VMs not starting, ISO SR failing after upgrade

This one came through on the same day as well. One of our customers had run an upgrade from 4.0.1 to 4.1.0 on their own internal evaluation system of Xenserver Enterprise, which actually had a couple of production hosts on it. They’d run the upgrade and the ISO storage repository failed to reconnect, and a couple of VMs that had previously had ISO images mounted out of the SR failed to boot. Sadly, xe-toolstack-restart didn’t solve anything for me here.

There is a lot of functionality exposed via the CLI however, so I was able to force detach the ISO images from the VMS in question. They were in a suspended state however, so I had to manually force reset them. Once I had these fixed I looked at what caused the ISO SR to die.

One of the things a that a lot of people misunderstand about Xenserver is that it is effectively an appliance. It runs CentOS as the dom0 (priviledged domain), but that doesn’t mean you should consider it to be a useful CentOS server. The upgrade process for a Xenserver system is to duplicate the primary partition into a backup partition (copy /dev/sda1 into /dev/sda2, for example). Once this is done, it basically performs a full install of the new version of Xenserver into /dev/sda1, and migrates the settings it knows about – all the Xenserver state, your networking configuration (in theory anyway), and so on. Things it misses include any custom software you might have installed (iSCSI initiators for tape access, monitoring tools, any custom scripts) – these all get “deleted”. They’re still actually in the backup partition, just not in the active one.
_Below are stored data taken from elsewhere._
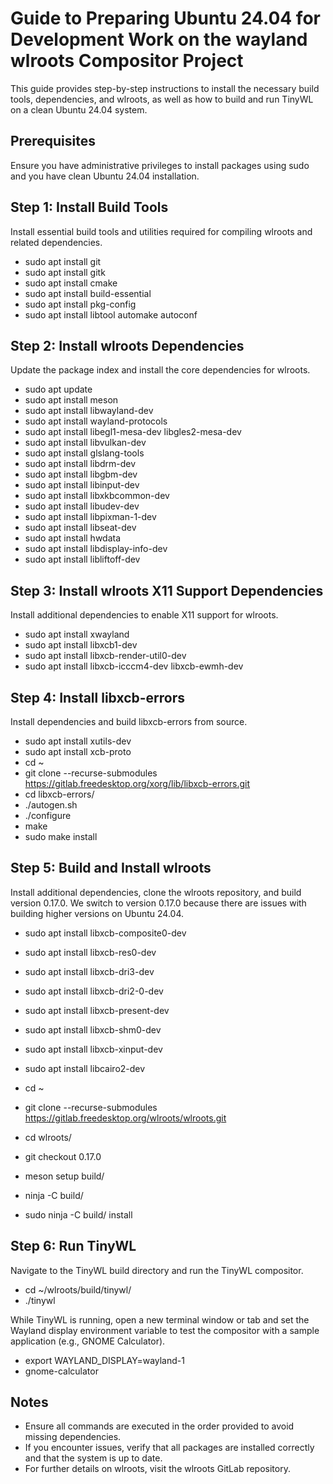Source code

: # Guide to Preparing Ubuntu 24.04 for Development Work on the wayland wlroots Compositor Project

This guide provides step-by-step instructions to install the necessary build tools, dependencies, and wlroots, as well as how to build and run TinyWL on a clean Ubuntu 24.04 system.

## Prerequisites

Ensure you have administrative privileges to install packages using sudo and you have clean Ubuntu 24.04 installation.

## Step 1: Install Build Tools

Install essential build tools and utilities required for compiling wlroots and related dependencies.

- sudo apt install git
- sudo apt install gitk
- sudo apt install cmake
- sudo apt install build-essential
- sudo apt install pkg-config
- sudo apt install libtool automake autoconf


## Step 2: Install wlroots Dependencies

Update the package index and install the core dependencies for wlroots.

- sudo apt update
- sudo apt install meson
- sudo apt install libwayland-dev
- sudo apt install wayland-protocols
- sudo apt install libegl1-mesa-dev libgles2-mesa-dev
- sudo apt install libvulkan-dev
- sudo apt install glslang-tools
- sudo apt install libdrm-dev
- sudo apt install libgbm-dev
- sudo apt install libinput-dev
- sudo apt install libxkbcommon-dev
- sudo apt install libudev-dev
- sudo apt install libpixman-1-dev
- sudo apt install libseat-dev
- sudo apt install hwdata
- sudo apt install libdisplay-info-dev
- sudo apt install libliftoff-dev


## Step 3: Install wlroots X11 Support Dependencies

Install additional dependencies to enable X11 support for wlroots.

- sudo apt install xwayland
- sudo apt install libxcb1-dev
- sudo apt install libxcb-render-util0-dev
- sudo apt install libxcb-icccm4-dev libxcb-ewmh-dev


## Step 4: Install libxcb-errors

Install dependencies and build libxcb-errors from source.

- sudo apt install xutils-dev
- sudo apt install xcb-proto
- cd ~
- git clone --recurse-submodules https://gitlab.freedesktop.org/xorg/lib/libxcb-errors.git
- cd libxcb-errors/
- ./autogen.sh
- ./configure
- make
- sudo make install


## Step 5: Build and Install wlroots

Install additional dependencies, clone the wlroots repository, and build version 0.17.0. We switch to version 0.17.0 because there are issues with building higher versions on Ubuntu 24.04.

- sudo apt install libxcb-composite0-dev
- sudo apt install libxcb-res0-dev
- sudo apt install libxcb-dri3-dev
- sudo apt install libxcb-dri2-0-dev
- sudo apt install libxcb-present-dev
- sudo apt install libxcb-shm0-dev
- sudo apt install libxcb-xinput-dev
- sudo apt install libcairo2-dev

- cd ~
- git clone --recurse-submodules https://gitlab.freedesktop.org/wlroots/wlroots.git
- cd wlroots/
- git checkout 0.17.0
- meson setup build/
- ninja -C build/
- sudo ninja -C build/ install


## Step 6: Run TinyWL

Navigate to the TinyWL build directory and run the TinyWL compositor.

- cd ~/wlroots/build/tinywl/
- ./tinywl

While TinyWL is running, open a new terminal window or tab and set the Wayland display environment variable to test the compositor with a sample application (e.g., GNOME Calculator).

- export WAYLAND_DISPLAY=wayland-1
- gnome-calculator

## Notes

- Ensure all commands are executed in the order provided to avoid missing dependencies.
- If you encounter issues, verify that all packages are installed correctly and that the system is up to date.
- For further details on wlroots, visit the wlroots GitLab repository.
The upshot of this is that when you connect your ISO SR to a CIFS share and use a hostname to refer to the server rather than an IP address, don’t “make it work” by adding an entry to /etc/hosts. If you want to use hostnames, make sure they work via DNS, and make sure your DNS is set up right on your Xenserver host.

I think there’s a lot Xenserver could have done to have prevented this bug from happening, so hopefully they’ll add some smarts to auto-detach VDIs from ISO SRs if the SR doesn’t connect properly. I’m not sure there’s a nice way to auto-migrate all the users settings (eg, do an inplace upgrade rather than an overwrite upgrade) – there’s too much scope for stuff to change.

Upgrade loses network settings on Xenserver

And now my final bugs, and the most annoying. We have a customer with a Xen Enterprise 3.2 host, with a Win2k3 terminal server and a Win2k3 SBS server on it, running their core business infrastructure. We’d scheduled an outage for the upgrade from 3.2 to 4.0.1 to 4.1.0, and it all looked good, except…

Xenserver network settings failed to migrate. Not sure why his happened, it definitely doesn’t seem to always happen. The xe pif-reconfigure-ip command is used in Xenserver 4.1.0 to reconfigure the IP stack on the host however, followed by a xe-toolstack-restart. My favourite command!

Xentools won’t install in 4.1.0 system upgraded from 3.2.0

This one took up basically my entire day yesterday. After the upgrade from 3.2.0 through 4.0.1 and into 4.1.0, the VMs booted, but were running the old version of Xentools. The technician doing the upgrade attempted to install the new Xentools, however on both servers it got as far as uninstalling the 3.2.0 Xentools, and then failed completely to install the 4.1.0 version. We spent a lot of time going back and forth uninstalling and attempting to reinstall the drivers, before eventually completely uninstalling them and leaving the systems running without xentools for the afternoon. I then spent most of my evening on the phone to Citrix support in Australia, both looking at the site in question over a very laggy Gotoassist connection. We finally went through another complete uninstall of xentools, including removing all the hidden device drivers (see here for details), and then installed an internal release of Xentools for 4.0.1, which at least resolved the issue.

The bug appears to be within the Xentools, but it could also be within windows itself, or that’s what I understood from the Citrix engineer I was talking to. We are apparently the second documented occurance of this bug, and Citrix is working on a final resolution. The Citrix engineer in question had managed to replicate the bug on one of his test systems, which is reassuring to me – they can prove they fix it, at least for some permutation of the problem.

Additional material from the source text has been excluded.